Moreover, the collaboration between ACP and S&P Global Commodity Insights to launch the biannual Solar Market Monitor is a strategic move to provide comprehensive data and insights into the supply chain, technology, and demand for solar energy. This partnership aims to enhance market transparency and enable stakeholders to make informed decisions. Nevertheless, potential new tariffs under a Trump administration could pose risks, increasing capital costs and driving up the levelized cost of electricity (LCOE) for utility-scale solar projects. These factors underscore the importance of navigating the complex policy landscape while leveraging data-driven insights to support the solar market’s growth.
Trends in Levelized Cost of Electricity and Market Dynamics
Decline in Levelized Cost of Electricity (LCOE)
One of the most significant trends highlighted in the report is the expected decline in the levelized cost of electricity (LCOE) for utility-scale solar projects. Starting at an average of $46/MWh in 2024, the LCOE is projected to decrease to $38/MWh by 2030. This trend reflects the ongoing advancements in solar technology, economies of scale, and reductions in material costs. However, regional variations persist due to differences in soft costs such as wages and land prices. For instance, areas with higher labor costs or more expensive land might experience a slower decline in LCOE compared to regions with more favorable economic conditions for solar development.
The recent drop in polysilicon prices has also positively impacted the short-term LCOE outlook.

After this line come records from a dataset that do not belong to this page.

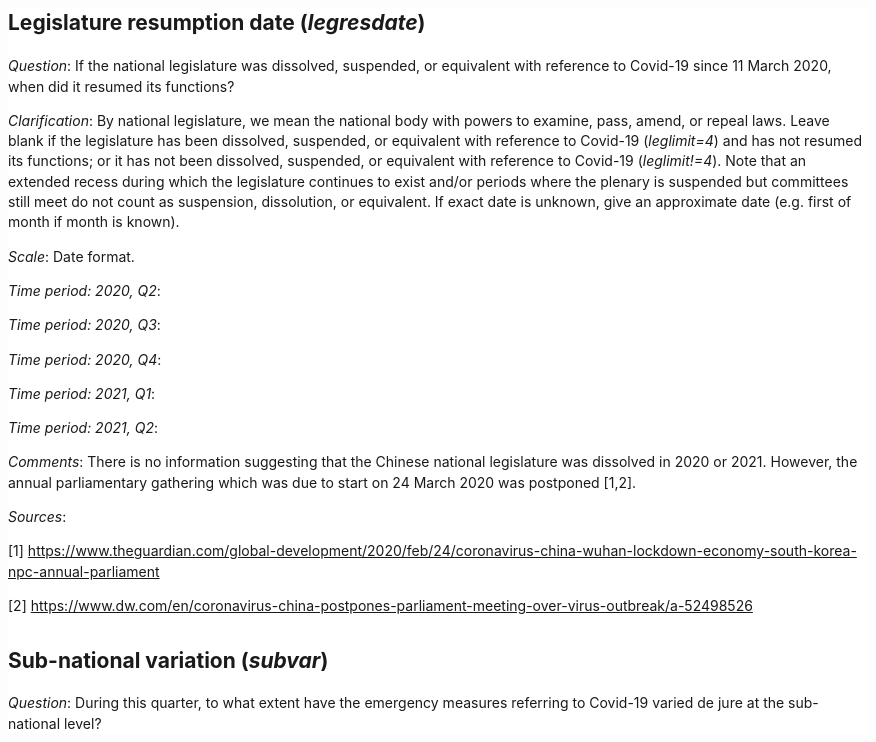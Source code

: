 



## Legislature resumption date (*legresdate*) 

*Question*: If the national legislature was dissolved, suspended, or equivalent with reference to Covid-19 since 11 March 2020, when did it resumed its functions?

 

*Clarification*: By national legislature, we mean the national body with powers to examine, pass, amend, or repeal laws. Leave blank if the legislature has been dissolved, suspended, or equivalent with reference to Covid-19 (*leglimit=4*) and has not resumed its functions; or it has not been dissolved, suspended, or equivalent with reference to Covid-19 (*leglimit!=4*).  Note that an extended recess during which the legislature continues to exist and/or periods where the plenary is suspended but committees still meet do not count as suspension, dissolution, or equivalent. If exact date is unknown, give an approximate date (e.g. first of month if month is known).

 

*Scale*: Date format.

 
*Time period: 2020, Q2*: 

 
*Time period: 2020, Q3*: 

 
*Time period: 2020, Q4*: 

 
*Time period: 2021, Q1*: 

 
*Time period: 2021, Q2*: 

 

*Comments*:
 There is no information suggesting that the Chinese national legislature was dissolved in 2020 or 2021. However, the annual parliamentary gathering which was due to start on 24 March 2020 was postponed [1,2].
 

*Sources*:
 



[1]
https://www.theguardian.com/global-development/2020/feb/24/coronavirus-china-wuhan-lockdown-economy-south-korea-npc-annual-parliament


[2]
https://www.dw.com/en/coronavirus-china-postpones-parliament-meeting-over-virus-outbreak/a-52498526





## Sub-national variation (*subvar*) 

*Question*: During this quarter, to what extent have the emergency measures referring to Covid-19 varied de jure at the sub-national level?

Polysilicon, a key raw material used in solar panel production, has seen price reductions, which in turn lower production costs and improve project economics. This decline in costs is expected to drive more investment in utility-scale solar projects, further supporting the market’s growth. Despite these positive developments, the potential imposition of new tariffs under the Trump administration could reverse these gains by increasing capital costs, highlighting the delicate balance between market forces and policy decisions.
Resilience Amid Economic Challenges
The utility-scale solar market in the United States is poised for notable growth and changes, according to the American Clean Power Association’s (ACP) recent report. The forecast for 2024 predicts a record-breaking installation of over 32 GW, driven in part by a requirement that imported modules during the anti-circumvention tariff moratorium must be operational by December 2024. Following this peak, the market is expected to decline, with installations dropping to about 27 GW in 2025, marking a 16% decrease. However, despite these fluctuations, the solar market is anticipated to bounce back and maintain a positive growth trend. Projections indicate that installations will reach 32 GW by 2027 and further increase to 34 GW annually by 2028. This recovery and steady growth are indicative of the sector’s resilience and potential for long-term expansion, underscoring the continued importance of solar energy in the United States’ renewable energy landscape.